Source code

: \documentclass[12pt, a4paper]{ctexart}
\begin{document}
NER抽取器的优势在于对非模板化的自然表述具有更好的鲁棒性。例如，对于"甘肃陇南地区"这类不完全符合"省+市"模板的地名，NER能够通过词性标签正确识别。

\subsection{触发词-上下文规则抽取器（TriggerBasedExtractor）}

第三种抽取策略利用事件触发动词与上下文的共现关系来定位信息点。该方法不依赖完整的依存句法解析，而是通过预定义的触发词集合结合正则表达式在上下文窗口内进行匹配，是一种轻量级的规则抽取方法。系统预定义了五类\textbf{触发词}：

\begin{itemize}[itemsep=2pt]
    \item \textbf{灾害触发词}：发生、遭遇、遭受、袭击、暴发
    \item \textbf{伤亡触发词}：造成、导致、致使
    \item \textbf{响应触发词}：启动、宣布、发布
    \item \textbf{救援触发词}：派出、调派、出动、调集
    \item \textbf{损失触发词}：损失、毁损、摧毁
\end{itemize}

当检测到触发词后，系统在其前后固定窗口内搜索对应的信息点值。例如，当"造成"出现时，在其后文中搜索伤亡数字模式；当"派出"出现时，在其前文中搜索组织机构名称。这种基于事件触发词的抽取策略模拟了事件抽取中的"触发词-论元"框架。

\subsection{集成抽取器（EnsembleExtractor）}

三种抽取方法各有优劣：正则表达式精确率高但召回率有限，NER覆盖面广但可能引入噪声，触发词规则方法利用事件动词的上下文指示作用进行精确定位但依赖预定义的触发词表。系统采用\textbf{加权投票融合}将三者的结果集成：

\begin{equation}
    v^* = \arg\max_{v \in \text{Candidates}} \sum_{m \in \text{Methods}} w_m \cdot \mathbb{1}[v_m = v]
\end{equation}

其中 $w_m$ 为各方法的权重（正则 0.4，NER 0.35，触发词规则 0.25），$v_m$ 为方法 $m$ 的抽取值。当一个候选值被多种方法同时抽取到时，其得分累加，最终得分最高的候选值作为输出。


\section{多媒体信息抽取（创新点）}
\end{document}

□ □ □ □ □

[INSTRUCTIONS TO FOLLOW]: Within the listing, how many lines include the string "begin"? Supply the number and no further words.

[TASK OUTPUT]: 3